By Kayleigh Donaldson | Film | July 13, 2023 |
By Kayleigh Donaldson | Film | July 13, 2023 |
Over the weekend, I went to see Indiana Jones and the Dial of Destiny with my parents. It was a perfectly pleasant experience, a solid if unspectacular film made more palatable by my heavily tempered expectations. There’s plenty to enjoy in this sequel but nobody expected it to reach the lofty heights of the original trilogy. Still, knowing this didn’t make me question some of its sloppier moments any less. This was most evident to me in moments where the special effects felt too light, untethered to reality or waxier than the humans they tried to replicate. Too much of it just looked like every other blockbuster of the past four or five years. Browsing Wikipedia after the movie, I was stopped dead in my tracks to discover that the reported budget for Dial of Destiny was between $250 - 300 million. How?! Where did the money go?!

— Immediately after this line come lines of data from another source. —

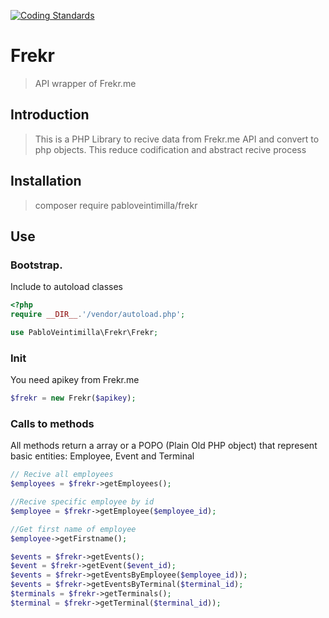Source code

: [![Coding Standards](https://img.shields.io/badge/cs-PSR--2--R-yellow.svg)](https://github.com/php-fig-rectified/fig-rectified-standards)

# Frekr

> API wrapper of Frekr.me

## Introduction

> This is a PHP Library to recive data from Frekr.me API and convert to php objects.
> This reduce codification and abstract recive process

## Installation

> composer require pabloveintimilla/frekr

## Use

### Bootstrap. 

Include to autoload classes

```php
<?php
require __DIR__.'/vendor/autoload.php';

use PabloVeintimilla\Frekr\Frekr;
```

### Init

You need apikey from Frekr.me

```php
$frekr = new Frekr($apikey);
```

### Calls to methods

All methods return a array or a POPO  (Plain Old PHP object) that represent
basic entities: Employee, Event and Terminal

```php
// Recive all employees
$employees = $frekr->getEmployees();

//Recive specific employee by id
$employee = $frekr->getEmployee($employee_id);

//Get first name of employee
$employee->getFirstname();

$events = $frekr->getEvents();
$event = $frekr->getEvent($event_id);
$events = $frekr->getEventsByEmployee($employee_id));
$events = $frekr->getEventsByTerminal($terminal_id);
$terminals = $frekr->getTerminals();
$terminal = $frekr->getTerminal($terminal_id));
```

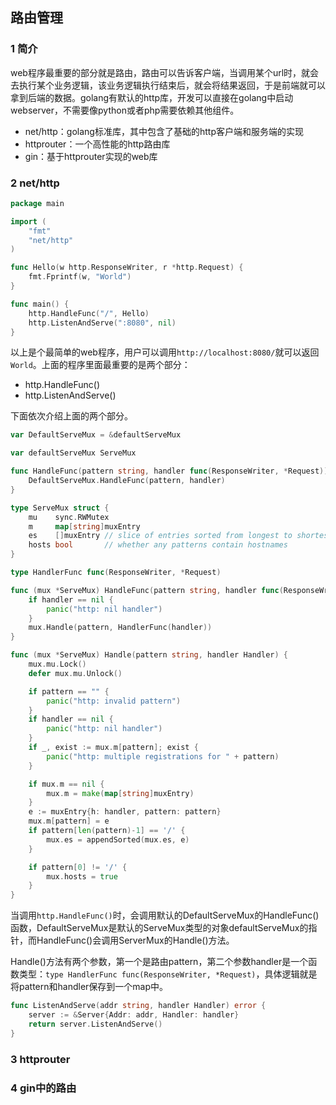 ## 路由管理

### 1 简介

web程序最重要的部分就是路由，路由可以告诉客户端，当调用某个url时，就会去执行某个业务逻辑，该业务逻辑执行结束后，就会将结果返回，于是前端就可以拿到后端的数据。golang有默认的http库，开发可以直接在golang中启动webserver，不需要像python或者php需要依赖其他组件。

* net/http：golang标准库，其中包含了基础的http客户端和服务端的实现
* httprouter：一个高性能的http路由库
* gin：基于httprouter实现的web库

### 2 net/http

``` go
package main

import (
	"fmt"
	"net/http"
)

func Hello(w http.ResponseWriter, r *http.Request) {
	fmt.Fprintf(w, "World")
}

func main() {
	http.HandleFunc("/", Hello)
	http.ListenAndServe(":8080", nil)
}
```

以上是个最简单的web程序，用户可以调用`http://localhost:8080/`就可以返回`World`。上面的程序里面最重要的是两个部分：

* http.HandleFunc()
* http.ListenAndServe()

下面依次介绍上面的两个部分。

``` go
var DefaultServeMux = &defaultServeMux

var defaultServeMux ServeMux

func HandleFunc(pattern string, handler func(ResponseWriter, *Request)) {
	DefaultServeMux.HandleFunc(pattern, handler)
}

type ServeMux struct {
	mu    sync.RWMutex
	m     map[string]muxEntry
	es    []muxEntry // slice of entries sorted from longest to shortest.
	hosts bool       // whether any patterns contain hostnames
}

type HandlerFunc func(ResponseWriter, *Request)

func (mux *ServeMux) HandleFunc(pattern string, handler func(ResponseWriter, *Request)) {
	if handler == nil {
		panic("http: nil handler")
	}
	mux.Handle(pattern, HandlerFunc(handler))
}

func (mux *ServeMux) Handle(pattern string, handler Handler) {
	mux.mu.Lock()
	defer mux.mu.Unlock()

	if pattern == "" {
		panic("http: invalid pattern")
	}
	if handler == nil {
		panic("http: nil handler")
	}
	if _, exist := mux.m[pattern]; exist {
		panic("http: multiple registrations for " + pattern)
	}

	if mux.m == nil {
		mux.m = make(map[string]muxEntry)
	}
	e := muxEntry{h: handler, pattern: pattern}
	mux.m[pattern] = e
	if pattern[len(pattern)-1] == '/' {
		mux.es = appendSorted(mux.es, e)
	}

	if pattern[0] != '/' {
		mux.hosts = true
	}
}
```

当调用`http.HandleFunc()`时，会调用默认的DefaultServeMux的HandleFunc()函数，DefaultServeMux是默认的ServeMux类型的对象defaultServeMux的指针，而HandleFunc()会调用ServerMux的Handle()方法。

Handle()方法有两个参数，第一个是路由pattern，第二个参数handler是一个函数类型：`type HandlerFunc func(ResponseWriter, *Request)`，具体逻辑就是将pattern和handler保存到一个map中。

``` go
func ListenAndServe(addr string, handler Handler) error {
	server := &Server{Addr: addr, Handler: handler}
	return server.ListenAndServe()
}
```

### 3 httprouter

### 4 gin中的路由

Once upon a time, it was considered a wild rarity for even the most hotly hyped blockbuster to cost over $100 million. Inflation does its thing but that doesn’t account for the intense rise in budgets for these tentpole flicks, to the point where powering past $250 million is no longer that surprising. Just check out the big hitters (and flops) of the past few months: Ant-Man and the Wasp: Quantumania reportedly cost $200 million; Guardians of the Galaxy Vol. 3 was budgeted at $250 million; The Flash was between $200 and 220 million; Fast X somehow required a budget of $340 million. Only a couple of these films made enough money to qualify as a hit, and even then, some of the numbers feel suspect.
We are now swamped under by a market of films that are simply too big to fail. The average marker of a box office success, by which I mean earning out its costs, is if a movie made back two and a half times its reported budget. So, a $100 million film must gross around $250 million to be in the black. This is a conservative estimate that doesn’t take into account myriad extra costs that go into basic production and marketing. Still, it gives us a rough idea of the high stakes of Hollywood business. The higher the number, the more the studio needs to simply break even. Fast X currently has a worldwide gross of $721.3 million. That means it’s around $130 million short of balancing the books. Where is the victory in that? How can it possibly make sense to earn so much money and have it not be enough?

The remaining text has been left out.